# What to do
The expected output is exactly the lines below, starting at the line with "App Improvements Plan" and ending at the line with "- Photos stored", both included; no other line belongs in it.

# Given data

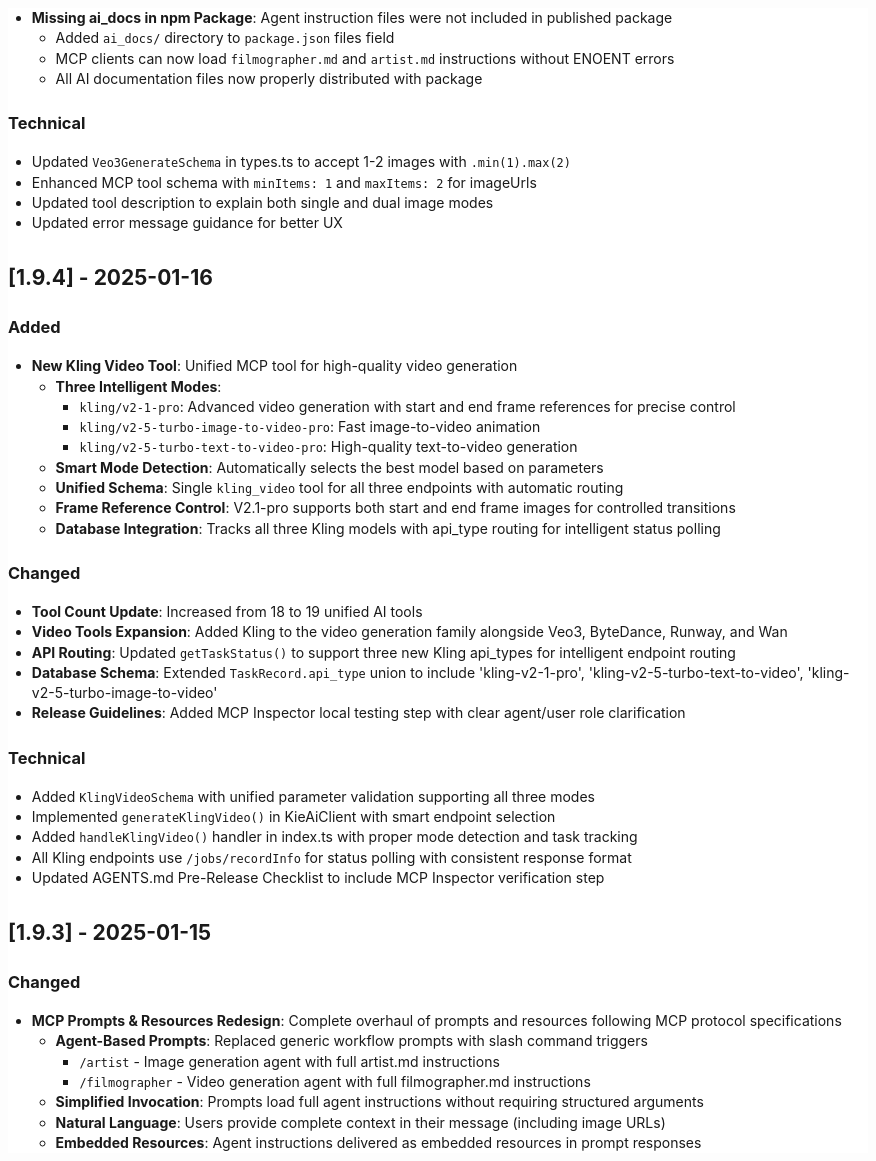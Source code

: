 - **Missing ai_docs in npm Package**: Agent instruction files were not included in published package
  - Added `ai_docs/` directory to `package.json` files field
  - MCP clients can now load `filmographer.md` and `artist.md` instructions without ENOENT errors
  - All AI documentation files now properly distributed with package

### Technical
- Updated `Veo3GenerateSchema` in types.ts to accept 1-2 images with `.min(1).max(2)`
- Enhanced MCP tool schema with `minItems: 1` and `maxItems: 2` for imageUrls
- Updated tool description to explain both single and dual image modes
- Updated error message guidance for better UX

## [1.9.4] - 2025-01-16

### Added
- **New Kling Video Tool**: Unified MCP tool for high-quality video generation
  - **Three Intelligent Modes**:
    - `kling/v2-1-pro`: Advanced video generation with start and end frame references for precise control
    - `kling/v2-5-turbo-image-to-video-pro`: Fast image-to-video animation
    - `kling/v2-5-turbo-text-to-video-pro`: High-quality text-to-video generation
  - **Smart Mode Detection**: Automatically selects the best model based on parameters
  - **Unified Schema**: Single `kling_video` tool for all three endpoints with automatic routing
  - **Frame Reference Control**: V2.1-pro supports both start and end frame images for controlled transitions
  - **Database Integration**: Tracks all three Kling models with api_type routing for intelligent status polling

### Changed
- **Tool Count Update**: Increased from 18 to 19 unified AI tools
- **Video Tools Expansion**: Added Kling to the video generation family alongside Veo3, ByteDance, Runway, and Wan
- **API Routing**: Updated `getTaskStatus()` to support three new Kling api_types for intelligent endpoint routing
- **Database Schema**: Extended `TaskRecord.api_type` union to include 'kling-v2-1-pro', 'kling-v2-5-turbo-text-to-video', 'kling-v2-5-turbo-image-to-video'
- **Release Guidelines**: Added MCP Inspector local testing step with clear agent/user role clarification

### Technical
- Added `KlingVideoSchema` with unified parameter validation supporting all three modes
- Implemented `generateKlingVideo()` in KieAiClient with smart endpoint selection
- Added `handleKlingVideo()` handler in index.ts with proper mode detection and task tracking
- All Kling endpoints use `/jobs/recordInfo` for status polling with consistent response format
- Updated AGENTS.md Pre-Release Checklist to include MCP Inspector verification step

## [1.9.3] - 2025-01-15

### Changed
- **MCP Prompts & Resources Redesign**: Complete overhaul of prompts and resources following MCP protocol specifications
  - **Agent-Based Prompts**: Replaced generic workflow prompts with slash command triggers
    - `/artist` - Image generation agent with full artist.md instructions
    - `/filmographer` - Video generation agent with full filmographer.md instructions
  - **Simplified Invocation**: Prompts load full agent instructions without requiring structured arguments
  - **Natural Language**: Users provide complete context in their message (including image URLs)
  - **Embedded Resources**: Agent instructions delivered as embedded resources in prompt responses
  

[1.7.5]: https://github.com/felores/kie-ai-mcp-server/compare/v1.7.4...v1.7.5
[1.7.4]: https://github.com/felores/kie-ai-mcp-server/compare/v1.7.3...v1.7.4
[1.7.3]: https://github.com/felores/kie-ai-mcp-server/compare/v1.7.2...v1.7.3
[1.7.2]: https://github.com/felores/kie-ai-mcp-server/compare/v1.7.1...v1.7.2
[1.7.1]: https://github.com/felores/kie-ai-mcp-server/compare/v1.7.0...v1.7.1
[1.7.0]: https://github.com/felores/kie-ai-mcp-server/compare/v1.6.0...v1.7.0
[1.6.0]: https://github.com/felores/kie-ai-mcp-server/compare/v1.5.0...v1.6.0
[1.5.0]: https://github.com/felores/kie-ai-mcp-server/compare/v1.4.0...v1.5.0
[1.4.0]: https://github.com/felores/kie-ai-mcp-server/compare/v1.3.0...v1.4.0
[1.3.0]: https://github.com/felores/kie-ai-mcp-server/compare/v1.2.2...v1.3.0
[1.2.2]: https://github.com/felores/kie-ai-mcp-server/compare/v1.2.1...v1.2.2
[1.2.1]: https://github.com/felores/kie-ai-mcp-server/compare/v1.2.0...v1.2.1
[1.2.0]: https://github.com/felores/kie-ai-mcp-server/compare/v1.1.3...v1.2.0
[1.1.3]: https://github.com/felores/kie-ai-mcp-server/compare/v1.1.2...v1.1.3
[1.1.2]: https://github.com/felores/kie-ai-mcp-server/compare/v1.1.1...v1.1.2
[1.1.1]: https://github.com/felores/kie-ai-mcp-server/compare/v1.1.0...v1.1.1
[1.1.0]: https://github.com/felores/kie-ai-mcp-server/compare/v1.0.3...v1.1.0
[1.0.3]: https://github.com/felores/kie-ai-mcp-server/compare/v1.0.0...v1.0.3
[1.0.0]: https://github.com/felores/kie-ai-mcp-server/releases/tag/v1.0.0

...

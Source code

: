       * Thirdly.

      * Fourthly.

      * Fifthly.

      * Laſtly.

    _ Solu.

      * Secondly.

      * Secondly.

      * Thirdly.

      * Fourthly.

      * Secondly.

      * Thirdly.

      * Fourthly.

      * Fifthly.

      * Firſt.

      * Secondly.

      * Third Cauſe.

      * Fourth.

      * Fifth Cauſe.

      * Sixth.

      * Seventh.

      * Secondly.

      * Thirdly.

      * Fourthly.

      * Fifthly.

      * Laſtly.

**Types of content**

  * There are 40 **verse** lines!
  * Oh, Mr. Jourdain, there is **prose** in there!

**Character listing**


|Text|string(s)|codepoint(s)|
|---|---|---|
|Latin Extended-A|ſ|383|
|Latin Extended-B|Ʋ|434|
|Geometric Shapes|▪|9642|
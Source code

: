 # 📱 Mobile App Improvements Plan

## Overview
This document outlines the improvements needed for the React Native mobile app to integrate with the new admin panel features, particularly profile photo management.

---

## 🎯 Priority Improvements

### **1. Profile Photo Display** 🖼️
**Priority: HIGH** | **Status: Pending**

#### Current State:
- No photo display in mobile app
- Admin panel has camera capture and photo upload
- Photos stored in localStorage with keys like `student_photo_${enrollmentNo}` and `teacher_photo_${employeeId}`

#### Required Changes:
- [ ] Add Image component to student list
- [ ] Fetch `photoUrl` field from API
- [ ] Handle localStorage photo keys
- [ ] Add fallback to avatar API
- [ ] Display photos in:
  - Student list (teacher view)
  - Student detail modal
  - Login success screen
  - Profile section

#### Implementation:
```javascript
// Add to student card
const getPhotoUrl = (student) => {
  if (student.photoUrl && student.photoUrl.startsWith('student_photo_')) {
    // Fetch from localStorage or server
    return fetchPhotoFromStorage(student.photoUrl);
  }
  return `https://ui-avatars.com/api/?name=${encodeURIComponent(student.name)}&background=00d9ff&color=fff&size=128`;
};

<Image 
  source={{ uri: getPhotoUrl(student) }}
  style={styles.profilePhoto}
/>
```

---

# Response to the task
: # 📱 Mobile App Improvements Plan

## Overview
This document outlines the improvements needed for the React Native mobile app to integrate with the new admin panel features, particularly profile photo management.

---

## 🎯 Priority Improvements

### **1. Profile Photo Display** 🖼️
**Priority: HIGH** | **Status: Pending**

#### Current State:
- No photo display in mobile app
- Admin panel has camera capture and photo upload
- Photos stored in localStorage with keys like `student_photo_${enrollmentNo}` and `teacher_photo_${employeeId}`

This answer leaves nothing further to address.